There’s always a bus like that. When I was finishing my A-Levels, the 85 was the one. The old route mind you. It used to do everything. It stopped at the end of my road in Didsbury. It would take me to my best friend in Heaton Mersey. I was in a band that recorded in Stockport quite a lot so it got me there as well.
Then when I stopped with the guitar and it became all about house music and the Hacienda, I’d use the other end of the 85 route. It’d get me to the Hacienda, it’d get me to my flat in Hulme, it’d get me to my girlfriends’ in Whalley Range. It’d just go everywhere.
What a bus. I guess what the 42 has going for it as well is the fact that a lot of people across the country will remember it fondly for getting them home late at night when they were students. I think you could genuinely call it a cult bus route!

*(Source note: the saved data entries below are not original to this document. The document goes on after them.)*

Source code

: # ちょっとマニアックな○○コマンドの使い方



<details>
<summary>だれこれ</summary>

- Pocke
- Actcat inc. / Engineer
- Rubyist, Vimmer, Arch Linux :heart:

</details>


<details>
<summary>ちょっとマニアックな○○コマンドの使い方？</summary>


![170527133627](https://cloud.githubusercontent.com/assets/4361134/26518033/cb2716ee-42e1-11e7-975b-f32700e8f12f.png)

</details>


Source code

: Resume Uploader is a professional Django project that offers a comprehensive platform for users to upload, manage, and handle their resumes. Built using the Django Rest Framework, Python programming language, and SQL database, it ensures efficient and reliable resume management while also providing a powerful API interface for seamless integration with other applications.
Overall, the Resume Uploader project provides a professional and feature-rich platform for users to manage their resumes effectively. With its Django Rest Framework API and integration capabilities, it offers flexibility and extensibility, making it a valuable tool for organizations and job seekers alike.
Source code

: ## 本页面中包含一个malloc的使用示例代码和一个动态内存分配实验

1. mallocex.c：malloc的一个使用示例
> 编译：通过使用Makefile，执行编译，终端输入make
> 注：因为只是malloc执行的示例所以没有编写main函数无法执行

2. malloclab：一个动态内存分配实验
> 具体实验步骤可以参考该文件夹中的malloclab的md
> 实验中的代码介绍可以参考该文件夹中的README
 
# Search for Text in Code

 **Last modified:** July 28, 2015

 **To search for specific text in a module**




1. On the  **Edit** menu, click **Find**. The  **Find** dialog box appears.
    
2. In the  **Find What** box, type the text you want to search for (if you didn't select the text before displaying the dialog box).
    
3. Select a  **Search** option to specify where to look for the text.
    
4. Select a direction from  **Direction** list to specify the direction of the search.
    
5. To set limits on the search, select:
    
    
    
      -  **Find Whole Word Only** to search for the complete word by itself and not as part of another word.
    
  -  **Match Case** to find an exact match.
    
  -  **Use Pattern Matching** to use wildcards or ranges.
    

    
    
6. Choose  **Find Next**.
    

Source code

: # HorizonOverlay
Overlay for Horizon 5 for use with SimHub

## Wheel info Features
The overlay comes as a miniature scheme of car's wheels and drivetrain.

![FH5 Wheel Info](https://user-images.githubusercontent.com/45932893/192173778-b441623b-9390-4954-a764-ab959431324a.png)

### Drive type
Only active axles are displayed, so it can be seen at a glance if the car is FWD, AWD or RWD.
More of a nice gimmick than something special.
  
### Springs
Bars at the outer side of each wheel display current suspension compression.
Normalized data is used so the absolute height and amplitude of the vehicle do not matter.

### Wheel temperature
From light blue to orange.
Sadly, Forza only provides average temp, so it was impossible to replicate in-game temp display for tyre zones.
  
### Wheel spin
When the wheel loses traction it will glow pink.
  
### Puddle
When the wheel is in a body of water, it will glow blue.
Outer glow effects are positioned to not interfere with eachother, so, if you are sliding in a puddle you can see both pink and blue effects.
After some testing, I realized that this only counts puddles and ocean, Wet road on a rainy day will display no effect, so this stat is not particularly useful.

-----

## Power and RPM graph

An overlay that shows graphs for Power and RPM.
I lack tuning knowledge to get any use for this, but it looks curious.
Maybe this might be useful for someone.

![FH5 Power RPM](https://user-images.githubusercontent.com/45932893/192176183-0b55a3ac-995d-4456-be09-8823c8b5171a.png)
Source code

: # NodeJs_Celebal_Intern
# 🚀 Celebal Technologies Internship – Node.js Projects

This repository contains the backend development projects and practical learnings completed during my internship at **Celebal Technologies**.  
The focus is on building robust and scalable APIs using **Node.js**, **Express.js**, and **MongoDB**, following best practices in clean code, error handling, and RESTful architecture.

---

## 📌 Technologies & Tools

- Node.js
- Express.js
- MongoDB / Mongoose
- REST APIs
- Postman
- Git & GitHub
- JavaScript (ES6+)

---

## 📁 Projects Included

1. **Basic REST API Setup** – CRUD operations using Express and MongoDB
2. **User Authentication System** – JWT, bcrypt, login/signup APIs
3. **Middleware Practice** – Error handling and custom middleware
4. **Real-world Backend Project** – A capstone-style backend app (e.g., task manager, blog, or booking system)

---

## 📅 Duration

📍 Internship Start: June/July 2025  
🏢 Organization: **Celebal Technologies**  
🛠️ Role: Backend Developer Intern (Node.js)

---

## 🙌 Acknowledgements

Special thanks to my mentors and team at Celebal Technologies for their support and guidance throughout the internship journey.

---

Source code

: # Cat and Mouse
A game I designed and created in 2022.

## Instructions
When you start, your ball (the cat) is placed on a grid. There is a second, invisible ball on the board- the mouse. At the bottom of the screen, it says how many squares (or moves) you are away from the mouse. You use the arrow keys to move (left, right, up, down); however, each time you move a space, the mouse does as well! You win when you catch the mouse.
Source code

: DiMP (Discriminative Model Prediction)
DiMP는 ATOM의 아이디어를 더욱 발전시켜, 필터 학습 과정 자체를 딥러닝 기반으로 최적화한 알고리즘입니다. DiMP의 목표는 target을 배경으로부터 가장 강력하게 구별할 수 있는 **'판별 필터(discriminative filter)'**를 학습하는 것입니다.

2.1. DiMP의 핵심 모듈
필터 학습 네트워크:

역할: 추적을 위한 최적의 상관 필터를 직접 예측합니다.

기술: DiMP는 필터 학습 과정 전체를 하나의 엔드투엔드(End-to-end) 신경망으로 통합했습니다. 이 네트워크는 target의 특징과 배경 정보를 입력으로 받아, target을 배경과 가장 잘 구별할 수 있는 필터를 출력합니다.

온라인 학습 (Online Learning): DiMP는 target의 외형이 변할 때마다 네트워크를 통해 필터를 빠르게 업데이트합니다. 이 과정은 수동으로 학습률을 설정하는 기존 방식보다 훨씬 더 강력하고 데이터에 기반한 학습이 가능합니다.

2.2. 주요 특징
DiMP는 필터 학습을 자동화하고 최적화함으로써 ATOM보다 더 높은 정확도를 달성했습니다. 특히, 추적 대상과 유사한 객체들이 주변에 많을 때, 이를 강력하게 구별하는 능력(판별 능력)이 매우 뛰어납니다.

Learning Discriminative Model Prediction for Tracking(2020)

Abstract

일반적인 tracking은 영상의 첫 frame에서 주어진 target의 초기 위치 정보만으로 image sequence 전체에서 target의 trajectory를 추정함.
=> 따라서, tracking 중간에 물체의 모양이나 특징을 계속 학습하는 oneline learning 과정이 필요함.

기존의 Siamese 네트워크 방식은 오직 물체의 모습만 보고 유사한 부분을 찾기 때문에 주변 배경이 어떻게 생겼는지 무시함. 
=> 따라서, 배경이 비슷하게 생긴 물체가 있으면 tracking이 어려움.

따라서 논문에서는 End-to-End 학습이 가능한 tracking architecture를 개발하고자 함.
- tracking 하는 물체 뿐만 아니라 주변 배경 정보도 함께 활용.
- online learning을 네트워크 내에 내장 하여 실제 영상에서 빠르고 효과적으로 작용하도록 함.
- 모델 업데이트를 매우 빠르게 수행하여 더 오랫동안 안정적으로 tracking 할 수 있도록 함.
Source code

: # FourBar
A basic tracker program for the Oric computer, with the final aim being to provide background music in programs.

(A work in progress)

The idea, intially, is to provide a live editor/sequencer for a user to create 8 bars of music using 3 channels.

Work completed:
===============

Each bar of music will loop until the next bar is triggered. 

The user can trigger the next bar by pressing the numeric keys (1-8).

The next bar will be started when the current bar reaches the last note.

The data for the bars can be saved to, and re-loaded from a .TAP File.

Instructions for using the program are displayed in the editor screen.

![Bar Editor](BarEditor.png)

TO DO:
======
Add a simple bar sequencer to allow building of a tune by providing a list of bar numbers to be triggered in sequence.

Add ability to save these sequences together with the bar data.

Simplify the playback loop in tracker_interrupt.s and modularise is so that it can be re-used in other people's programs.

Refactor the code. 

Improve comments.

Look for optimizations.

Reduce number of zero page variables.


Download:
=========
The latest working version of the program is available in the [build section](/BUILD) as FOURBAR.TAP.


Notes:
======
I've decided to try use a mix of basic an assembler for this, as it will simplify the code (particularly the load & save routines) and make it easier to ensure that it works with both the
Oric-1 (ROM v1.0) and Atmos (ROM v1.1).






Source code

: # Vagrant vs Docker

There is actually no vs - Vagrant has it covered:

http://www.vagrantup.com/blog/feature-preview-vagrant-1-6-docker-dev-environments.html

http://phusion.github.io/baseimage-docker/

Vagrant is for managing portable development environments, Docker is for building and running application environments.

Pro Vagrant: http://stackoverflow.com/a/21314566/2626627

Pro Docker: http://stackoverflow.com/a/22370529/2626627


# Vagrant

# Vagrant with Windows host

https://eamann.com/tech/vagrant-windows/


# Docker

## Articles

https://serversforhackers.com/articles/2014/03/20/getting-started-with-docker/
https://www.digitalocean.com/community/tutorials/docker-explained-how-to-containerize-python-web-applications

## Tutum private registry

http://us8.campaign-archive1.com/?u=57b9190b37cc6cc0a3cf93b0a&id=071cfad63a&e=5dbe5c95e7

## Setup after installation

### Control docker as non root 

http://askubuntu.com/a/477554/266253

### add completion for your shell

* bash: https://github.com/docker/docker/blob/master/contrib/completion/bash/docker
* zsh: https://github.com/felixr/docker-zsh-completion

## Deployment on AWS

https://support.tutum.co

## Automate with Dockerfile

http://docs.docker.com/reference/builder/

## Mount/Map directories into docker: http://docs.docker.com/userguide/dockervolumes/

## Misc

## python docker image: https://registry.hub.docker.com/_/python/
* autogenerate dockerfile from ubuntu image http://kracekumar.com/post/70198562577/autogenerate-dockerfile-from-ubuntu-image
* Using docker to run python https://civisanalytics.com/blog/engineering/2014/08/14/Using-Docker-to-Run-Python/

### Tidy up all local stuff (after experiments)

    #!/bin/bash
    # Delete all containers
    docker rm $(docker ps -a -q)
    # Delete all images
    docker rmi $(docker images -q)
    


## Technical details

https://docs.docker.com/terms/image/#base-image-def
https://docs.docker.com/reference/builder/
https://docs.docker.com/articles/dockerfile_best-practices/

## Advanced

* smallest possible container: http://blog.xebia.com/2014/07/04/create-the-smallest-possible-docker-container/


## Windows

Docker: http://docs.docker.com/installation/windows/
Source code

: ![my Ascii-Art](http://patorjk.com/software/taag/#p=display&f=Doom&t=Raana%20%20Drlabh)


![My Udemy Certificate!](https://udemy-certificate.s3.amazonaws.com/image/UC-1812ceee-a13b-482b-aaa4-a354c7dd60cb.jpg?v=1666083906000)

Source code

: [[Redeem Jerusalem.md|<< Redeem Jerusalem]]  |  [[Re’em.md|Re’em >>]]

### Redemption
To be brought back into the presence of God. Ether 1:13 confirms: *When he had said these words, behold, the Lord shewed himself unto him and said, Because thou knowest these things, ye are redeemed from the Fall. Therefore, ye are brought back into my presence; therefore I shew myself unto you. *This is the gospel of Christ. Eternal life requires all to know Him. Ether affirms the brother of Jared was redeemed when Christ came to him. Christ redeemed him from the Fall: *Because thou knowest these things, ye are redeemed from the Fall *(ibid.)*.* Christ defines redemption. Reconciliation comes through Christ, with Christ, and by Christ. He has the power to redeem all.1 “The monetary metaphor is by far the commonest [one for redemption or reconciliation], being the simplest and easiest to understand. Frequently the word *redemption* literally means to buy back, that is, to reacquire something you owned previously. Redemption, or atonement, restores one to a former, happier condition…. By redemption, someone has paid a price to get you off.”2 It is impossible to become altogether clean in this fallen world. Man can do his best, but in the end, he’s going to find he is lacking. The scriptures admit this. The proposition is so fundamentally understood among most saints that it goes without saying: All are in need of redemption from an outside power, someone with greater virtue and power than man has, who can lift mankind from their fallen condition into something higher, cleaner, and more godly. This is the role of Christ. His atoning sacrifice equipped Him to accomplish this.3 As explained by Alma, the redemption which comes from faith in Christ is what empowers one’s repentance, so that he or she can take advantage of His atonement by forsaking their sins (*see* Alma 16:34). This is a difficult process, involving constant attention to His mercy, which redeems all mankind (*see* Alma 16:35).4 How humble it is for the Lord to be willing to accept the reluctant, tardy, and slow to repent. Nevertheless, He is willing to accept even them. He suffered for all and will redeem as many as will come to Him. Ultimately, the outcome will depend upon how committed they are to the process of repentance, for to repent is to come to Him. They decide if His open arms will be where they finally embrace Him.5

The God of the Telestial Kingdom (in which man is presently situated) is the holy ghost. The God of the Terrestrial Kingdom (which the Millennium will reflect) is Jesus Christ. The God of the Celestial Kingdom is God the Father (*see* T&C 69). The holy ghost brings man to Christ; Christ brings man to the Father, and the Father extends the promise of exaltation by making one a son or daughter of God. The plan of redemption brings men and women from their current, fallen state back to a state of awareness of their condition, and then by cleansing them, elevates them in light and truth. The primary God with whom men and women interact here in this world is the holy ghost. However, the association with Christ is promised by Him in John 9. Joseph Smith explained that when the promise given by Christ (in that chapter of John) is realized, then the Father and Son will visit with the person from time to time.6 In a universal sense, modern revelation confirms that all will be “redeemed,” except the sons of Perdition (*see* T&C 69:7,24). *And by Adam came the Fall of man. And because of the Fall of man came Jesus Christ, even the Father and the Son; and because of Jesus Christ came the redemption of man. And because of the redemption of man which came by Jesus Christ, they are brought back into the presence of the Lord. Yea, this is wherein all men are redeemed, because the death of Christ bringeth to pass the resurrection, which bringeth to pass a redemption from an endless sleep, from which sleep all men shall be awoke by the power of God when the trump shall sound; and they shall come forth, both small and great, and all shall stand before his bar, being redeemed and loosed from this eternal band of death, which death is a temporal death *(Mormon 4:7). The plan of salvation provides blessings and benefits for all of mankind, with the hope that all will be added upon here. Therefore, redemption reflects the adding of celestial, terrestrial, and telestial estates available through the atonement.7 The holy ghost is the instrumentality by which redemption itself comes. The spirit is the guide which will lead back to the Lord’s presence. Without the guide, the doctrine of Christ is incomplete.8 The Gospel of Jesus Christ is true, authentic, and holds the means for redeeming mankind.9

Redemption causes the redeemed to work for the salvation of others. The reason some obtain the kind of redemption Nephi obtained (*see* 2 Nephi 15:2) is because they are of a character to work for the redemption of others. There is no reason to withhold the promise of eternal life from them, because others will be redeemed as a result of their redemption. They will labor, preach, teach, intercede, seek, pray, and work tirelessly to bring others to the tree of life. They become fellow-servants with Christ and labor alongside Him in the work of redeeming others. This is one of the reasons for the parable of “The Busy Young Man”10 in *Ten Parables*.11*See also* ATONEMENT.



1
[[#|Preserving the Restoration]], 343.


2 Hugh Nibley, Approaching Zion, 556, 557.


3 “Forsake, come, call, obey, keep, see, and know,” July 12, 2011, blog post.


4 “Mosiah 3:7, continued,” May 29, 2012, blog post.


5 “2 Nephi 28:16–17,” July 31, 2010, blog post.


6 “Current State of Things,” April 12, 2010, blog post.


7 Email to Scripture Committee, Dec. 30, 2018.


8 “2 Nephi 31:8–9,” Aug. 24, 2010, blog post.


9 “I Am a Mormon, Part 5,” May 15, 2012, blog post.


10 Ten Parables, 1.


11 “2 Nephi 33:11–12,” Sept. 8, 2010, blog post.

Well yes... I’ve been meaning to show you this actually (he reaches into his bag and pulls out a copy of the book: '42 Bus, by Claire Atkinson: Urban Photographer')
What?! That’s unbelievable. That trumps the 50, definitely. In all seriousness though - and I’m not just saying this to be clever - but I think the 42 is a good snapshot of society. You’ve got Didsbury hipster-types on there, you’ve got students, you’ve got people like yourself commuting etc.
All human life is on that bus!
It’s got it all.
Although you don’t get many Didsbury commuters these days though, because the people that think they’re too good for the bus… they get the tram!
But are you saying that the tram is not even quicker than the bus?
Errrm, well I used to try and argue that, but I have to say, I’ve now lost that argument. The tram is quicker.
But you feel people are on it for the wrong reasons?
Well yes. You save about 10 minutes, depending on the time of day. Maybe a bit more at peak times. But the experience is so horrible - it’s so busy. Busier than rush-hour tubes sometimes. You never ever get that on a bus! And it’s a lot more expensive than the bus. The bus is a pound.
A quid?!?
It’s a price war. Since First came to South Manchester, there’s a price war so Magic Bus and First are a pound. And the First buses are new, clean, fast. We’re in a golden age of cheap bus travel!
Hahaha! I hope the editor puts that statement in a pull quote in bold somewhere.
[Laughs] yeah. But basically, there’s a snobbery about it. People will get a train or a tram just so as not to get a bus... I don’t get it! I don’t get why the bus is the poor relation. If you don’t like the bus, then you don’t like the fellow man.